## ABOUT THIS TASK
Go through the records line by line and work out how many lines hold the word "Erreurs". Answer with the number only.

______

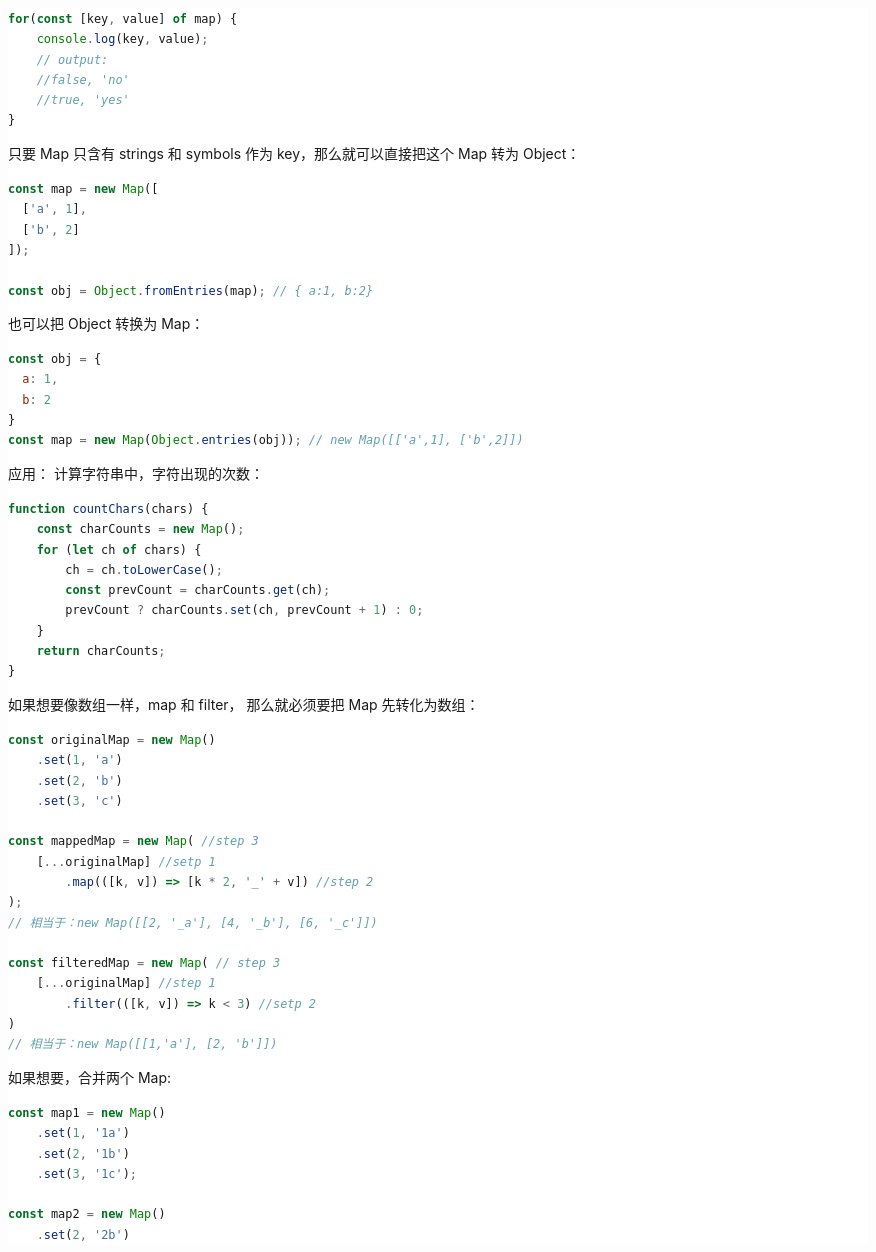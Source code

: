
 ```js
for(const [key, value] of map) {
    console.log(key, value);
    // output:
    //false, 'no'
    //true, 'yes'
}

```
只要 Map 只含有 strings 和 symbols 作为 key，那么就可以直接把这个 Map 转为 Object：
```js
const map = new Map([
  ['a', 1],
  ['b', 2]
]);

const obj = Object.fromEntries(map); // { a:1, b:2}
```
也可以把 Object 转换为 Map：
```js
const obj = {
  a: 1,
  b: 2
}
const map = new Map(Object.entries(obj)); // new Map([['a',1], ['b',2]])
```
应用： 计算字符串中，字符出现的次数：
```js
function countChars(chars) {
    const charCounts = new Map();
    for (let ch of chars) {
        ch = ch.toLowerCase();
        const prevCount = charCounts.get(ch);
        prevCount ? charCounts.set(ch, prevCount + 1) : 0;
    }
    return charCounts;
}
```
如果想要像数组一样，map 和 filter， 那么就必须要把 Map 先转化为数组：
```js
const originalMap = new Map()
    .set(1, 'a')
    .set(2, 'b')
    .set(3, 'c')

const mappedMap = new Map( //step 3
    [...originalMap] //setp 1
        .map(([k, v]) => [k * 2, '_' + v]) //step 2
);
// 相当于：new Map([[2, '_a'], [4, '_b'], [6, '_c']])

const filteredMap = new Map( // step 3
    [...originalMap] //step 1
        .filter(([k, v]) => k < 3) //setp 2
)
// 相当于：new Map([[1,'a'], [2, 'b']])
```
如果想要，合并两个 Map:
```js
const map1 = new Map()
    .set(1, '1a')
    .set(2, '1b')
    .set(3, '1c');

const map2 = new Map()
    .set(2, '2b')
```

______

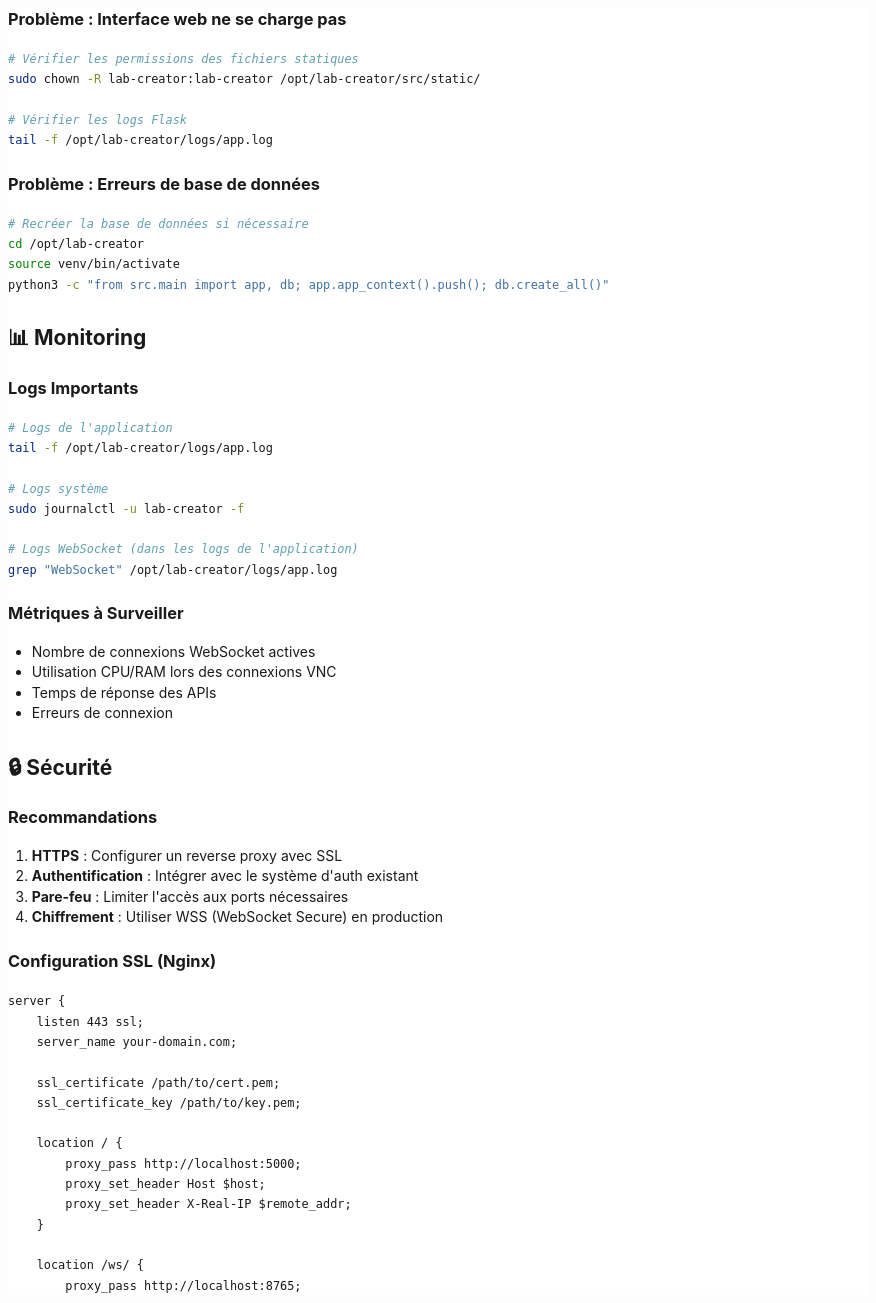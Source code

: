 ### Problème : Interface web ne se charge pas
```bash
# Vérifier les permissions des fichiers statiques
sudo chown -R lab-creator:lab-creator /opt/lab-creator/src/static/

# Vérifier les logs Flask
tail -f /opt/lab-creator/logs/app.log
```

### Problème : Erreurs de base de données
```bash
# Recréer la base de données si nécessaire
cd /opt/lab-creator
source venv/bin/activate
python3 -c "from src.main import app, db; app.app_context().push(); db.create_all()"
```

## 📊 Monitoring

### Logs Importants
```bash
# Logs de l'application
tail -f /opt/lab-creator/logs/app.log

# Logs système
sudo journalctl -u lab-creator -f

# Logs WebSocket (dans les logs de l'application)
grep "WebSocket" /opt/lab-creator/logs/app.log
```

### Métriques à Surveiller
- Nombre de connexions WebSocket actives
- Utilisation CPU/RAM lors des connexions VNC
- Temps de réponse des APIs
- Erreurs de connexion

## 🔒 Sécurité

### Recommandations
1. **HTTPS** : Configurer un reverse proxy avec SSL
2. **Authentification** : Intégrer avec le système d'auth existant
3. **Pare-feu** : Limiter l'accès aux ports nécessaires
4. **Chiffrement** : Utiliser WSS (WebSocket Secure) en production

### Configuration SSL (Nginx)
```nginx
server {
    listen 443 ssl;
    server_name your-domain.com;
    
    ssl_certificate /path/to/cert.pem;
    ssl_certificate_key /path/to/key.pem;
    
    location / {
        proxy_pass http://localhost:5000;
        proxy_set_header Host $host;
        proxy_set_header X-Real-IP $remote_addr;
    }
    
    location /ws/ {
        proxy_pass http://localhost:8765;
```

______

## ANSWER SECTION
2